Eye injuries can occur in any workplace, but there are certain workplaces that incur higher risks. Making sure that you are providing/using safety glasses that comply with standards is only part of the battle. Selecting the right frames for the job is an essential start.
Higher risk occupations:
If you work in one of the following industries, you are more liable to eye injuries:
- auto repair
Potential Eye Hazards:
You need to wear or provide workplace eye protection when the following potential eye hazards are present:
- Projectiles (dust, concrete, metal, wood and other particles)
- Chemicals (splashes and fumes)
- Radiation (visible light, ultraviolet (UV) radiation, heat or infrared radiation and lasers)
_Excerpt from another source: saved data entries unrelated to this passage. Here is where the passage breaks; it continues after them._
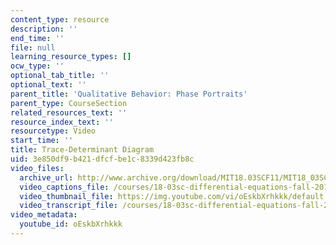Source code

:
 ```yaml
---
content_type: resource
description: ''
end_time: ''
file: null
learning_resource_types: []
ocw_type: ''
optional_tab_title: ''
optional_text: ''
parent_title: 'Qualitative Behavior: Phase Portraits'
parent_type: CourseSection
related_resources_text: ''
resource_index_text: ''
resourcetype: Video
start_time: ''
title: Trace-Determinant Diagram
uid: 3e850df9-b421-dfcf-be1c-8339d423fb8c
video_files:
  archive_url: http://www.archive.org/download/MIT18.03SCF11/MIT18_03SC_110804_L1_300k.mp4
  video_captions_file: /courses/18-03sc-differential-equations-fall-2011/76017c05e1bf5facb943aca66db98560_oEskbXrhkkk.vtt
  video_thumbnail_file: https://img.youtube.com/vi/oEskbXrhkkk/default.jpg
  video_transcript_file: /courses/18-03sc-differential-equations-fall-2011/e85690ff542788903bc01d7e19d22f3a_oEskbXrhkkk.pdf
video_metadata:
  youtube_id: oEskbXrhkkk
---
```

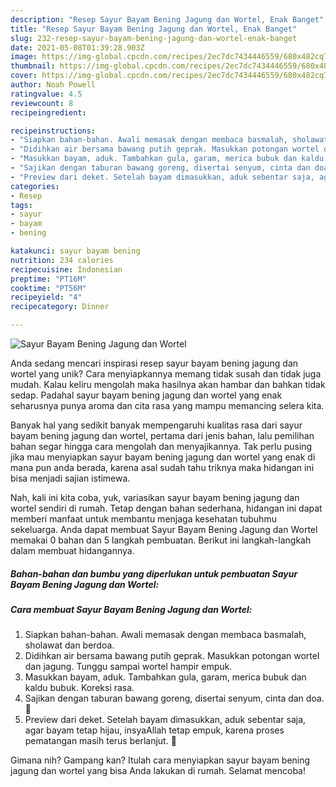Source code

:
 ```yaml
---
description: "Resep Sayur Bayam Bening Jagung dan Wortel, Enak Banget"
title: "Resep Sayur Bayam Bening Jagung dan Wortel, Enak Banget"
slug: 232-resep-sayur-bayam-bening-jagung-dan-wortel-enak-banget
date: 2021-05-08T01:39:28.903Z
image: https://img-global.cpcdn.com/recipes/2ec7dc7434446559/680x482cq70/sayur-bayam-bening-jagung-dan-wortel-foto-resep-utama.jpg
thumbnail: https://img-global.cpcdn.com/recipes/2ec7dc7434446559/680x482cq70/sayur-bayam-bening-jagung-dan-wortel-foto-resep-utama.jpg
cover: https://img-global.cpcdn.com/recipes/2ec7dc7434446559/680x482cq70/sayur-bayam-bening-jagung-dan-wortel-foto-resep-utama.jpg
author: Noah Powell
ratingvalue: 4.5
reviewcount: 8
recipeingredient:

recipeinstructions:
- "Siapkan bahan-bahan. Awali memasak dengan membaca basmalah, sholawat dan berdoa."
- "Didihkan air bersama bawang putih geprak. Masukkan potongan wortel dan jagung. Tunggu sampai wortel hampir empuk."
- "Masukkan bayam, aduk. Tambahkan gula, garam, merica bubuk dan kaldu bubuk. Koreksi rasa."
- "Sajikan dengan taburan bawang goreng, disertai senyum, cinta dan doa. 🖤"
- "Preview dari deket. Setelah bayam dimasukkan, aduk sebentar saja, agar bayam tetap hijau, insyaAllah tetap empuk, karena proses pematangan masih terus berlanjut. 🖤"
categories:
- Resep
tags:
- sayur
- bayam
- bening

katakunci: sayur bayam bening 
nutrition: 234 calories
recipecuisine: Indonesian
preptime: "PT16M"
cooktime: "PT56M"
recipeyield: "4"
recipecategory: Dinner

---
```



![Sayur Bayam Bening Jagung dan Wortel](https://img-global.cpcdn.com/recipes/2ec7dc7434446559/680x482cq70/sayur-bayam-bening-jagung-dan-wortel-foto-resep-utama.jpg)

Anda sedang mencari inspirasi resep sayur bayam bening jagung dan wortel yang unik? Cara menyiapkannya memang tidak susah dan tidak juga mudah. Kalau keliru mengolah maka hasilnya akan hambar dan bahkan tidak sedap. Padahal sayur bayam bening jagung dan wortel yang enak seharusnya punya aroma dan cita rasa yang mampu memancing selera kita.



Banyak hal yang sedikit banyak mempengaruhi kualitas rasa dari sayur bayam bening jagung dan wortel, pertama dari jenis bahan, lalu pemilihan bahan segar hingga cara mengolah dan menyajikannya. Tak perlu pusing jika mau menyiapkan sayur bayam bening jagung dan wortel yang enak di mana pun anda berada, karena asal sudah tahu triknya maka hidangan ini bisa menjadi sajian istimewa.


Nah, kali ini kita coba, yuk, variasikan sayur bayam bening jagung dan wortel sendiri di rumah. Tetap dengan bahan sederhana, hidangan ini dapat memberi manfaat untuk membantu menjaga kesehatan tubuhmu sekeluarga. Anda dapat membuat Sayur Bayam Bening Jagung dan Wortel memakai 0 bahan dan 5 langkah pembuatan. Berikut ini langkah-langkah dalam membuat hidangannya.

<!--inarticleads1-->

##### Bahan-bahan dan bumbu yang diperlukan untuk pembuatan Sayur Bayam Bening Jagung dan Wortel:





<!--inarticleads2-->

##### Cara membuat Sayur Bayam Bening Jagung dan Wortel:

1. Siapkan bahan-bahan. Awali memasak dengan membaca basmalah, sholawat dan berdoa.
1. Didihkan air bersama bawang putih geprak. Masukkan potongan wortel dan jagung. Tunggu sampai wortel hampir empuk.
1. Masukkan bayam, aduk. Tambahkan gula, garam, merica bubuk dan kaldu bubuk. Koreksi rasa.
1. Sajikan dengan taburan bawang goreng, disertai senyum, cinta dan doa. 🖤
1. Preview dari deket. Setelah bayam dimasukkan, aduk sebentar saja, agar bayam tetap hijau, insyaAllah tetap empuk, karena proses pematangan masih terus berlanjut. 🖤




Gimana nih? Gampang kan? Itulah cara menyiapkan sayur bayam bening jagung dan wortel yang bisa Anda lakukan di rumah. Selamat mencoba!
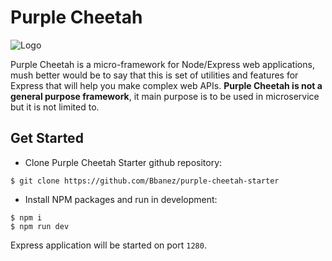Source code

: # Purple Cheetah

![Logo](https://i.imgur.com/f2Mv4QD.png)

Purple Cheetah is a micro-framework for Node/Express web applications, mush better would be to say that this is set of utilities and features for Express that will help you make complex web APIs. **Purple Cheetah is not a general purpose framework**, it main purpose is to be used in microservice but it is not limited to.

## Get Started

- Clone Purple Cheetah Starter github repository:

```
$ git clone https://github.com/Bbanez/purple-cheetah-starter
```

- Install NPM packages and run in development:

```
$ npm i
$ npm run dev
```

Express application will be started on port `1280`.

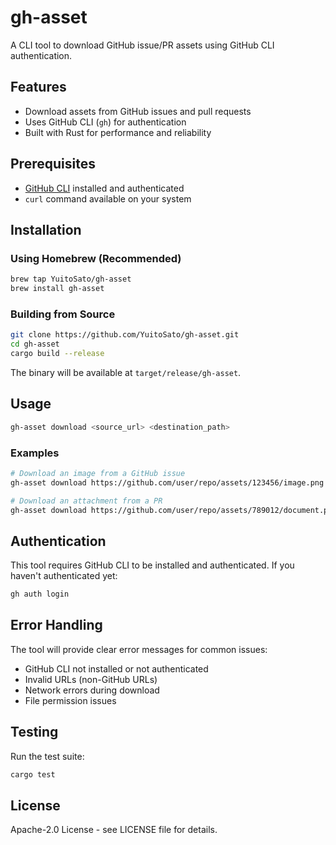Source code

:# gh-asset

A CLI tool to download GitHub issue/PR assets using GitHub CLI authentication.

## Features

- Download assets from GitHub issues and pull requests
- Uses GitHub CLI (`gh`) for authentication
- Built with Rust for performance and reliability

## Prerequisites

- [GitHub CLI](https://cli.github.com/) installed and authenticated
- `curl` command available on your system

## Installation

### Using Homebrew (Recommended)

```bash
brew tap YuitoSato/gh-asset
brew install gh-asset
```

### Building from Source

```bash
git clone https://github.com/YuitoSato/gh-asset.git
cd gh-asset
cargo build --release
```

The binary will be available at `target/release/gh-asset`.

## Usage

```bash
gh-asset download <source_url> <destination_path>
```

### Examples

```bash
# Download an image from a GitHub issue
gh-asset download https://github.com/user/repo/assets/123456/image.png ./image.png

# Download an attachment from a PR
gh-asset download https://github.com/user/repo/assets/789012/document.pdf ./document.pdf
```

## Authentication

This tool requires GitHub CLI to be installed and authenticated. If you haven't authenticated yet:

```bash
gh auth login
```

## Error Handling

The tool will provide clear error messages for common issues:
- GitHub CLI not installed or not authenticated
- Invalid URLs (non-GitHub URLs)
- Network errors during download
- File permission issues

## Testing

Run the test suite:

```bash
cargo test
```

## License

Apache-2.0 License - see LICENSE file for details.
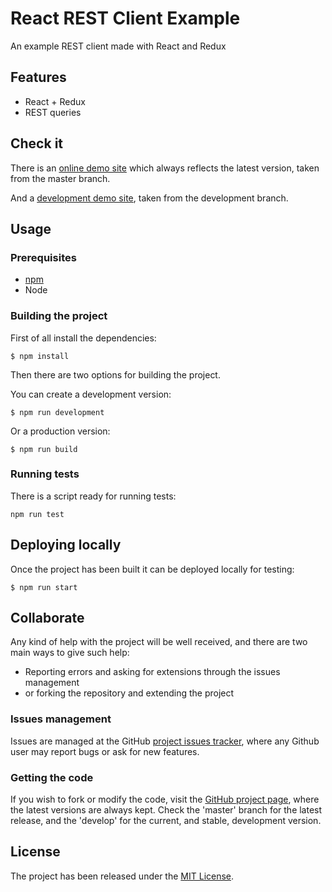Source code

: # React REST Client Example

An example REST client made with React and Redux

## Features

- React + Redux
- REST queries

## Check it

There is an [online demo site][demo-site] which always reflects the latest version, taken from the master branch.

And a [development demo site][demo-site-development], taken from the development branch.

## Usage

### Prerequisites

- [npm][npm]
- Node

### Building the project

First of all install the dependencies:

```
$ npm install
```

Then there are two options for building the project.

You can create a development version:

```
$ npm run development
```

Or a production version:

```
$ npm run build
```

### Running tests

There is a script ready for running tests:

```
npm run test
```

## Deploying locally

Once the project has been built it can be deployed locally for testing:

```
$ npm run start
```

## Collaborate

Any kind of help with the project will be well received, and there are two main ways to give such help:

- Reporting errors and asking for extensions through the issues management
- or forking the repository and extending the project

### Issues management

Issues are managed at the GitHub [project issues tracker][issues], where any Github user may report bugs or ask for new features.

### Getting the code

If you wish to fork or modify the code, visit the [GitHub project page][scm], where the latest versions are always kept. Check the 'master' branch for the latest release, and the 'develop' for the current, and stable, development version.

## License

The project has been released under the [MIT License][license].

[issues]: https://github.com/Bernardo-MG/react-rest-client-example/issues
[license]: http://www.opensource.org/licenses/mit-license.php
[npm]: https://www.npmjs.com/
[scm]: http://github.com/Bernardo-MG/react-rest-client-example

[demo-site]: http://docs.bernardomg.com/react-rest-client-example
[demo-site-development]: http://docs.bernardomg.com/development/react-rest-client-example
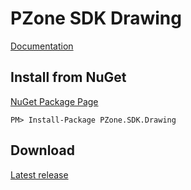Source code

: # PZone SDK Drawing

<a href="https://zooy.github.io/PZone.SDK.Drawing/" target="_blank">Documentation</a>

## Install from NuGet

<a href="https://preview.nuget.org/packages/PZone.SDK.Drawing/" target="_blank">NuGet Package Page</a>

```
PM> Install-Package PZone.SDK.Drawing
```

## Download

<a href="https://github.com/ZooY/PZone.SDK.Drawing/releases" target="_blank">Latest release</a>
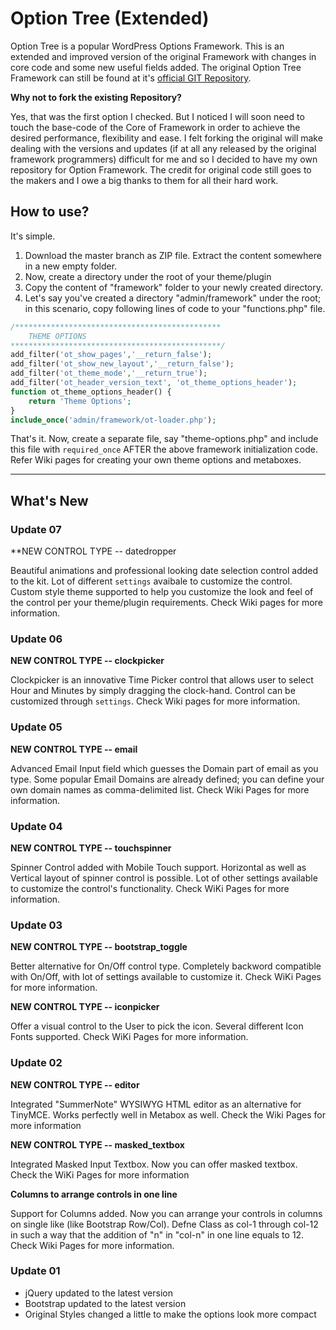# Option Tree (Extended)
Option Tree is a popular WordPress Options Framework. This is an extended and improved version of the original Framework with changes in core code and some new useful fields added. The original Option Tree Framework can still be found at it's [official GIT Repository](https://github.com/valendesigns/option-tree).  

**Why not to fork the existing Repository?**

Yes, that was the first option I checked. But I noticed I will soon need to touch the base-code of the Core of Framework in order to achieve the desired performance, flexibility and ease. I felt forking the original will make dealing with the versions and updates (if at all any released by the original framework programmers) difficult for me and so I decided to have my own repository for Option Framework. The credit for original code still goes to the makers and I owe a big thanks to them for all their hard work.

## How to use?

It's simple. 

1. Download the master branch as ZIP file. Extract the content somewhere in a new empty folder. 
1. Now, create a directory under the root of your theme/plugin 
1. Copy the content of "framework" folder to your newly created directory. 
1. Let's say you've created a directory "admin/framework" under the root; in this scenario, copy following lines of code to your "functions.php" file.

```php
/**********************************************
    THEME OPTIONS
***********************************************/
add_filter('ot_show_pages','__return_false');
add_filter('ot_show_new_layout','__return_false');
add_filter('ot_theme_mode','__return_true');
add_filter('ot_header_version_text', 'ot_theme_options_header');
function ot_theme_options_header() {
    return 'Theme Options';
}
include_once('admin/framework/ot-loader.php');
```

That's it. Now, create a separate file, say "theme-options.php" and include this file with ````required_once```` AFTER the above framework initialization code. Refer Wiki pages for creating your own theme options and metaboxes.

***

## What's New

### Update 07

**NEW CONTROL TYPE -- datedropper

Beautiful animations and professional looking date selection control added to the kit. Lot of different ```settings``` avaibale to customize the control. Custom style theme supported to help you customize the look and feel of the control per your theme/plugin requirements. Check Wiki pages for more information.

### Update 06

**NEW CONTROL TYPE -- clockpicker**

Clockpicker is an innovative Time Picker control that allows user to select Hour and Minutes by simply dragging the clock-hand. Control can be customized through ```settings```. Check Wiki pages for more information.

### Update 05

**NEW CONTROL TYPE -- email**

Advanced Email Input field which guesses the Domain part of email as you type. Some popular Email Domains are already defined; you can define your own domain names as comma-delimited list. Check Wiki Pages for more information.

### Update 04

**NEW CONTROL TYPE -- touchspinner** 

Spinner Control added with Mobile Touch support. Horizontal as well as Vertical layout of spinner control is possible. Lot of other settings available to customize the control's functionality. Check WiKi Pages for more information.

### Update 03

**NEW CONTROL TYPE -- bootstrap_toggle**

Better alternative for On/Off control type. Completely backword compatible with On/Off, with lot of settings available to customize it. Check WiKi Pages for more information.

**NEW CONTROL TYPE -- iconpicker** 

Offer a visual control to the User to pick the icon. Several different Icon Fonts supported. Check WiKi Pages for more information.

### Update 02

**NEW CONTROL TYPE -- editor** 

Integrated "SummerNote" WYSIWYG HTML editor as an alternative for TinyMCE. Works perfectly well in Metabox as well. Check the Wiki Pages for more information

**NEW CONTROL TYPE -- masked_textbox** 

Integrated Masked Input Textbox. Now you can offer masked textbox. Check the WiKi Pages for more information

**Columns to arrange controls in one line**

Support for Columns added. Now you can arrange your controls in columns on single like (like Bootstrap Row/Col). Defne Class as col-1 through col-12 in such a way that the addition of "n" in "col-n" in one line equals to 12. Check Wiki Pages for more information.

### Update 01

- jQuery updated to the latest version
- Bootstrap updated to the latest version
- Original Styles changed a little to make the options look more compact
- Blood borne pathogens (hepatitis or HIV) from blood and body fluids
What protection does my job need?
The type of workplace eye protection you need depends on the particular hazards you face in your workplace:
- If you work in an area that has particles, flying objects or dust, you must wear safety glasses with side protection (side shields).
- If you work with chemicals, you must wear goggles.
- If you work near hazardous radiation (welding, lasers or fiber optics) you must use special-purpose safety glasses, goggles, face shields or helmets designed for the task.
- If you work in cold environments, safety glasses with anti-fog coating is optimal.
- If you work in front of an electronic screen, a blue light blocking coating will help reduce eye strain.
Know the eye protection needs for your working environment. Do you place side shields on your conventional prescription or fashion eyeglasses? Placing side shields on them is not enough protection to meet the OSHA requirements for many work environments. Are you unsure about what workplace eye protection that you need for your workplace? Simply arrange a meeting with a safety eyewear program provider to assess your needs. It is always better to be safe.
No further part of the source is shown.